Brady has been with the MCSO since 1989, serving almost all of that time in the Marathon sector as patrol deputy, field training officer, supervisor and training supervisor. He has been awarded the Sheriff’s Medal twice.
Should he win the job, Brady wishes to:
Be an agent for change in the MCSO by allowing officers more access to supervisors to promote good ideas and bring fiscal responsibility back to the office.
Brady says he will work toward equalizing pay structures throughout the ranks and look into consolidating services with other county agencies to cut costs for the taxpayer.
He wants to save fuel costs by instituting bicycle and foot patrols in high-traffic residential and commercial areas and create a deputy pool that encourages non-sworn offices to take the training needed to fill the ranks when more experienced officers retire or move on.
He says that the agency needs more funding and support at the grass roots level, and less cronyism for administrative jobs that take seasoned officers off the streets.
He says he will return morale to higher levels with his pay plans and promotion access plans.
Grove spent several years with the Miccosukee Indian Police Force as a road patrol deputy, crime scene investigator, sniper, training officer and detective.

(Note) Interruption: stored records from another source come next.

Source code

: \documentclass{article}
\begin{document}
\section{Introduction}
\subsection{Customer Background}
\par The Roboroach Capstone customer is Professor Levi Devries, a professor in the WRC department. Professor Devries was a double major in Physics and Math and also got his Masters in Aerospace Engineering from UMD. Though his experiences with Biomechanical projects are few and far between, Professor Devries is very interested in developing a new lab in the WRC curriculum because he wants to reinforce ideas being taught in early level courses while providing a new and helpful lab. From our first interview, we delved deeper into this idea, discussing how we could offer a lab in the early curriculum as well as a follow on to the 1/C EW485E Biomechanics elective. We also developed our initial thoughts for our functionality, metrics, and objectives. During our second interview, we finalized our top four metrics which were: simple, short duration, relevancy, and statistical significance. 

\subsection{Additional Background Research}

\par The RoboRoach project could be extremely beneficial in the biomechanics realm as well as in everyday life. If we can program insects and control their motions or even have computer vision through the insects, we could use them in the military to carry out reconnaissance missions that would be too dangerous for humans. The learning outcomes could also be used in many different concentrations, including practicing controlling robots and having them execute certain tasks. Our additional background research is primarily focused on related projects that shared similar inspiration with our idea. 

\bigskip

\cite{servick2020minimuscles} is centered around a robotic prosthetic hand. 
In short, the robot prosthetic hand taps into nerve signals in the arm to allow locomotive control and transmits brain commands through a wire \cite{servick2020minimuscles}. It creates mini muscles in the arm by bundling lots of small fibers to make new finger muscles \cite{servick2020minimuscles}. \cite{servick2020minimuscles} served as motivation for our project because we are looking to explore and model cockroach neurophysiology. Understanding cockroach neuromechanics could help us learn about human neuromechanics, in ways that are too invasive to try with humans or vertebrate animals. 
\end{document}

He also served in corrections in Miami-Dade County before accepting a job with the NCSO in 2005.
Grove was a road patrol officer and narcotics officer in the Islamorada sector for three years before transferring back to road patrol in Key Largo for two years. In 2012, he took the job as an investigator for the Monroe County State Attorney, a job he holds today.
Should he win the job, Grove wishes to:
Increase retention, and thereby morale, in the MCSO by implementing internal promotion programs that give officers something to strive for and make them less apt to leave after a few years with training paid for by county taxpayers.

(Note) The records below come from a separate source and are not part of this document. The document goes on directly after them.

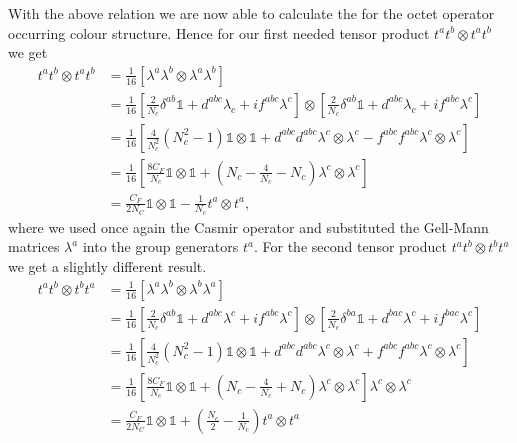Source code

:	With the above relation we are now able to calculate the for the octet operator occurring colour structure. Hence for our first needed tensor product $t^at^b\otimes t^at^b$ we get 
	\begin{equation}
                \begin{split}
			\label{eq:tatbotimestatb}
                        t^a t^b \otimes t^a t^b &= \frac{1}{16} [\lambda^a \lambda^b \otimes \lambda^a \lambda^b] \\
                        &= \frac{1}{16} \left[\frac{2}{N_c}\delta^{ab} \mathbb{1} + d^{abc} \lambda_c + if^{abc} \lambda^c\right] \otimes \left[\frac{2}{N_c}\delta^{ab} \mathbb{1} + d^{abc} \lambda_c + if^{abc} \lambda^c\right] \\
                        &= \frac{1}{16}\left[\frac{4}{N_c^2}(N_c^2-1)\mathbb{1}\otimes\mathbb{1} + d^{abc}d^{abc}\lambda^c\otimes\lambda^c - f^{abc}f^{abc} \lambda^c \otimes \lambda^c\right] \\
                        &= \frac{1}{16} \left[\frac{8C_F}{N_c} \mathbb{1}\otimes\mathbb{1} + \left(N_c - \frac{4}{N_c} - N_c \right) \lambda^c \otimes \lambda^c \right] \\
                        &= \frac{C_F}{2N_C}\mathbb{1}\otimes\mathbb{1} - \frac{1}{N_c}t^a \otimes t^a,
                \end{split}
        \end{equation}
        where we used once again the Casmir operator and substituted the Gell-Mann matrices $\lambda^a$ into the group generators $t^a$. For the second tensor product $t^at^b\otimes t^bt^a$ we get a slightly different result.
        \begin{equation}
                \label{eq:tatbotimestbta}
                \begin{split}
                        t^at^b \otimes t^b t^a &= \frac{1}{16} [\lambda^a \lambda^b \otimes \lambda^b \lambda^a] \\
                        &= \frac{1}{16} \left[ \frac{2}{N_c} \delta^{ab} \mathbb{1} + d^{abc} \lambda^c + if^{abc}\lambda^c \right ] \otimes \left[ \frac{2}{N_c} \delta^{ba} \mathbb{1} + d^{bac} \lambda^c + if^{bac} \lambda^c \right ] \\
                        &= \frac{1}{16} \left[ \frac{4}{N_c^2} (N_c^2 -1) \mathbb{1}\otimes\mathbb{1} + d^{abc}d^{abc} \lambda^c \otimes \lambda^c + f^{abc}f^{abc} \lambda^c \otimes \lambda^c\right ]  \\
                        &= \frac{1}{16} \left[ \frac{8C_F}{N_c} \mathbb{1} \otimes \mathbb{1} + \left(N_c- \frac{4}{N_c} + N_c \right) \lambda^c \otimes \lambda^c \right ] \lambda^c \otimes \lambda^c\\
                        &= \frac{C_F}{2N_C} \mathbb{1} \otimes \mathbb{1} + \left( \frac{N_c}{2} - \frac{1}{N_c}\right ) t^a \otimes t^a
                \end{split}
        \end{equation}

He says he will full fund a marine unit in the Upper and Lower Keys, utilizing the vessels the department already owns, and will replace the school resource officers from the department’s budget that are now being funded by the schools, depriving the classrooms of funds for supplies.
He promises to consolidate administrative positions and do away with redundancies so that more money can be saved for the taxpayer and go toward the officers on the street to raise morale and improve service to the residents.

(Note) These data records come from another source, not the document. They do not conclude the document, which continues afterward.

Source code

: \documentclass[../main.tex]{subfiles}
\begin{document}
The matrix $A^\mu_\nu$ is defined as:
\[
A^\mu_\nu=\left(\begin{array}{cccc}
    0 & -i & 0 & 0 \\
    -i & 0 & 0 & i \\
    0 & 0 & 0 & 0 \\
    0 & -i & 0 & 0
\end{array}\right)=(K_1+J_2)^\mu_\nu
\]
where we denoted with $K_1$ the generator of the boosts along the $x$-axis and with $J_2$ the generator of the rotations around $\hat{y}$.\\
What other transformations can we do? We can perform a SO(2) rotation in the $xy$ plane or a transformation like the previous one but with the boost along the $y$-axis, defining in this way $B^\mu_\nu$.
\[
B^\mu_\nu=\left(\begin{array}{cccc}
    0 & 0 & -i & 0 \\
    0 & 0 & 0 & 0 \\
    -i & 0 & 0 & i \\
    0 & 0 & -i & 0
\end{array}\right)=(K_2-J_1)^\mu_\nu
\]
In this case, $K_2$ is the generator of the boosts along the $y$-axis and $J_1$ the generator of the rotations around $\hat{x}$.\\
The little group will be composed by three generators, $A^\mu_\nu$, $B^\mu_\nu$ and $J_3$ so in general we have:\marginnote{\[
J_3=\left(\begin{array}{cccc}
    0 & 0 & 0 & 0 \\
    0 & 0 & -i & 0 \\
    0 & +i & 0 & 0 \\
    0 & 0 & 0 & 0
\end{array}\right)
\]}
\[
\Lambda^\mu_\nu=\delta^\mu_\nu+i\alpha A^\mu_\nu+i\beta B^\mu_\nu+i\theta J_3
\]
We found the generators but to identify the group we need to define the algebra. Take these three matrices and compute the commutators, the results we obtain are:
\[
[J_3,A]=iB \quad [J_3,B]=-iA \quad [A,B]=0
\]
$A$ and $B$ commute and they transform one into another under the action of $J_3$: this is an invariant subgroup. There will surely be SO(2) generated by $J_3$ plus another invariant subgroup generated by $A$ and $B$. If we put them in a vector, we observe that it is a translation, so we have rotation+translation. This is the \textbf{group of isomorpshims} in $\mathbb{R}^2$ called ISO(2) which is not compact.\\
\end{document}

He says he wants to make MCSO the premier law enforcement agency in the state.
Ramsay has been with MCSO for 25 years, advancing through the ranks from road patrol to traffic unit sergeant to road patrol supervisor. He served as detective sergeant in the narcotics unit and was promoted to Lieutenant in the Special Operations Division in 2000, in charge of all investigative divisions.
He has served on numerous boards and agencies while part of the MCSO, including United Way, Florida Keys Children’s Shelter, MARC House and the Guidance Clinic of the Middle Keys.
In 2001, Ramsay was promoted to Captain and took over the command of the MCSO’s main detention facility on Stock Island and then as Captain of the Lower Keys district.
In 2003, Ramsay was promoted to a newly-created rank of Lt. Colonel and then in 2004 was promoted to Colonel and named Undersheriff where he has been second-in-command for two tops cops, Rick Roth and Peryam.
Ramsay says he will continue to use his experience, knowledge and training to improve the department, as he has during his eight years as second-in-command.
On the campaign trail Ramsay has largely insisted that the MCSO is a top-notch unit and that very little in the way of changes is needed to make it more so in the coming years.
The winners of the August 14 primary on both the Republican and Democratic side will continue down the campaign trail until the November general election when voters will decide the next top cop for the next four years, at least.